Try it
From the data below, return all lines holding the string "Dwimmermount".

------------------------------

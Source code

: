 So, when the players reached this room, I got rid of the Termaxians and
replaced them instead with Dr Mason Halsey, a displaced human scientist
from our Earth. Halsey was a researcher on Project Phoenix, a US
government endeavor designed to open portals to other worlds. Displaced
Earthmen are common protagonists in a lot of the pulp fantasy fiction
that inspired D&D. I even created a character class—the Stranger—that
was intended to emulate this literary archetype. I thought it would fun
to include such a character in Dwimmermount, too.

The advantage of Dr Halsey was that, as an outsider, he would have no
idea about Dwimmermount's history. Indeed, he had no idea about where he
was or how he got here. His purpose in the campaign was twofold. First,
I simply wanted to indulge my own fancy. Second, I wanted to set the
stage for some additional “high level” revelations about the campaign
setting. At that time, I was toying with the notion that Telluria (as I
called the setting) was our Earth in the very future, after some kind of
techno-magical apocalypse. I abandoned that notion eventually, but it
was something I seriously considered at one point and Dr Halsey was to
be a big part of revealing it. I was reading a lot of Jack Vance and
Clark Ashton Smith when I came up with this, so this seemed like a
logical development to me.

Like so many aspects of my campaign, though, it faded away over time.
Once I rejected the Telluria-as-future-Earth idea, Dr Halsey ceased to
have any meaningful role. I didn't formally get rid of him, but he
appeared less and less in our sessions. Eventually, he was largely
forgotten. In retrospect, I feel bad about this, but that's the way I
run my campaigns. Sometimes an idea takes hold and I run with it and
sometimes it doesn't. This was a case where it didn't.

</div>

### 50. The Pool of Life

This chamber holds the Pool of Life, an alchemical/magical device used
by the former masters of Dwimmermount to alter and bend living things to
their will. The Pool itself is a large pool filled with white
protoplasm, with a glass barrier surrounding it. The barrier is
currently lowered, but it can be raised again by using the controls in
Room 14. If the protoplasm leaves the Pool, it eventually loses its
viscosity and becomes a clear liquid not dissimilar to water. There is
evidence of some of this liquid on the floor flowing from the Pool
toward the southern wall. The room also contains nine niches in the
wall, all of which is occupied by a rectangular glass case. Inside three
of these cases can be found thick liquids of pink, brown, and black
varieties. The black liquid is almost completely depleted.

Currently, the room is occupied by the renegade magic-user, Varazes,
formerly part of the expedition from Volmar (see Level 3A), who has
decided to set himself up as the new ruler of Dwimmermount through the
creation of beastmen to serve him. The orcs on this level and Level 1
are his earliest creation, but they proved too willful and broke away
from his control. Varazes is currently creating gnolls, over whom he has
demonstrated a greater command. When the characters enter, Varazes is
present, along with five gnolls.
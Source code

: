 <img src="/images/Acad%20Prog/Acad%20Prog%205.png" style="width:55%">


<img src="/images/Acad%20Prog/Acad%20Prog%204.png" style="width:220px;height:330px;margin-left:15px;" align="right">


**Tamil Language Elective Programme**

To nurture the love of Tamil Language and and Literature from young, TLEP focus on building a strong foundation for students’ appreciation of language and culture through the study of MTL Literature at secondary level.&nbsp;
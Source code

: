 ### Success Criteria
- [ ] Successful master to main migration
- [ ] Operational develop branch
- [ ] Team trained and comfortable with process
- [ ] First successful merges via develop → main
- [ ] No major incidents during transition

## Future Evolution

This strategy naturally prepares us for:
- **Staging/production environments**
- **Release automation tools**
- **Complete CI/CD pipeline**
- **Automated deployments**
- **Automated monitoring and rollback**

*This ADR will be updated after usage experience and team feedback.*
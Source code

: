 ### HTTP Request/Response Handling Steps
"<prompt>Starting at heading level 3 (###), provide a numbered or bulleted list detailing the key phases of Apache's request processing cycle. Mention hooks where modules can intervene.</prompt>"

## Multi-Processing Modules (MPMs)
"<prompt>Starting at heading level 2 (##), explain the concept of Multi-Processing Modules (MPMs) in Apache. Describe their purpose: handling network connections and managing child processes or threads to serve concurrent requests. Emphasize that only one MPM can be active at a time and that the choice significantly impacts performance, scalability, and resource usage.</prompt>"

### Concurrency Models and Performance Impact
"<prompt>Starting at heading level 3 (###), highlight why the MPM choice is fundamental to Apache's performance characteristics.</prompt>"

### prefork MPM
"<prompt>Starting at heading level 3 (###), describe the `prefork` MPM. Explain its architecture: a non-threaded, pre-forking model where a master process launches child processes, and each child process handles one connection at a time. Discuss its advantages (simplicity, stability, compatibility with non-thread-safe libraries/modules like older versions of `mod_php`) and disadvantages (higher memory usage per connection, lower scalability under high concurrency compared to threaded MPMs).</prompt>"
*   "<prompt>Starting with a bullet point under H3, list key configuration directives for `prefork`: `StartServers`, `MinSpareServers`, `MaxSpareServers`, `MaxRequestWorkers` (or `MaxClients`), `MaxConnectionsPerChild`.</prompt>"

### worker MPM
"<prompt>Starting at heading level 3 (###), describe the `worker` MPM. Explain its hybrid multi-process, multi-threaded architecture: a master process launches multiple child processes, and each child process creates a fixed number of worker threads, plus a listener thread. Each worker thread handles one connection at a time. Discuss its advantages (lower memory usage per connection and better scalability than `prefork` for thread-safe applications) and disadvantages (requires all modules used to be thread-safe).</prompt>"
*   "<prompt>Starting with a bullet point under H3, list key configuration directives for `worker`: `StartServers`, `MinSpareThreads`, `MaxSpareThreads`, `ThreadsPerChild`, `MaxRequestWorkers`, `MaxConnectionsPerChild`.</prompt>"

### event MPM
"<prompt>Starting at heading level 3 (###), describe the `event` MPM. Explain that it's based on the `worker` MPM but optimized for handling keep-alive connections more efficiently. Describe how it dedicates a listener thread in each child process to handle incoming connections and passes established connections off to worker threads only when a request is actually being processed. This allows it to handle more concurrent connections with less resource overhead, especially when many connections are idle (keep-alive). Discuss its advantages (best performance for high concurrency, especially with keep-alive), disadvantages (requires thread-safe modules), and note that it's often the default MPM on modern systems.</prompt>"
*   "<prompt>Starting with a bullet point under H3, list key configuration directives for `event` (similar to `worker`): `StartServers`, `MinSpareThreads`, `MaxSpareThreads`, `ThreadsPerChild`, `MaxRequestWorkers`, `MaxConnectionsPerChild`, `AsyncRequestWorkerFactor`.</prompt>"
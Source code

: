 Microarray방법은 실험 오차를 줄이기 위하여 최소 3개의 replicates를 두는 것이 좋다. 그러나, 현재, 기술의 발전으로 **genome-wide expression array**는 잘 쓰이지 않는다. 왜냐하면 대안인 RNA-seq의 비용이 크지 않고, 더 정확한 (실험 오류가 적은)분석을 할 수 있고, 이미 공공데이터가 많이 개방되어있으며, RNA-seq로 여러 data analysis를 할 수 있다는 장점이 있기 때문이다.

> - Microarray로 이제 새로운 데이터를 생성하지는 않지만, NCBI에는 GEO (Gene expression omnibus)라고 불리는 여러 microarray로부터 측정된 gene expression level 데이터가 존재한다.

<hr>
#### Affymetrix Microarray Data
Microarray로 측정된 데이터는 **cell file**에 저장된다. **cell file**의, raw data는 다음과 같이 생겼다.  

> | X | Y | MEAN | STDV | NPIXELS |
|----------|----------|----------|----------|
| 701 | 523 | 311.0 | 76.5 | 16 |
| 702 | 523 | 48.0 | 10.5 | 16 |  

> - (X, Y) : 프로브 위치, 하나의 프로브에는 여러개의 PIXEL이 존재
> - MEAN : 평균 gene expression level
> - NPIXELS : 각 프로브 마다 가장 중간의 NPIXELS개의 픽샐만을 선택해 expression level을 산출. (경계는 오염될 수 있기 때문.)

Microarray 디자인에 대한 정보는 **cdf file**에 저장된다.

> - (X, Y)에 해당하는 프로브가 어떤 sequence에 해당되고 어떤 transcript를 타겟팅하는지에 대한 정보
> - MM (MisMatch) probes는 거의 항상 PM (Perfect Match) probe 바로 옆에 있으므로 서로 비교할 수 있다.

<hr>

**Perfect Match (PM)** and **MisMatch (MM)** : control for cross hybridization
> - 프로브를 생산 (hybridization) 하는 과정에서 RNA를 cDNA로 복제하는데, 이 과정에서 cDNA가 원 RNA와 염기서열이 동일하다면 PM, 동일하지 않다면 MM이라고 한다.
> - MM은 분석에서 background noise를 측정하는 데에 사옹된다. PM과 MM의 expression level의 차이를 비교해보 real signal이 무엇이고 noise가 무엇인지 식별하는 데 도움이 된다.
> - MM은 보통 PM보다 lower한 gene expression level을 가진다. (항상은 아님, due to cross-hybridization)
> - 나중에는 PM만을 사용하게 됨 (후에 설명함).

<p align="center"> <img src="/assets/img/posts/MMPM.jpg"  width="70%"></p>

------------------------------

Result
to include such a character in Dwimmermount, too.
idea about Dwimmermount's history. Indeed, he had no idea about where he
by the former masters of Dwimmermount to alter and bend living things to
decided to set himself up as the new ruler of Dwimmermount through the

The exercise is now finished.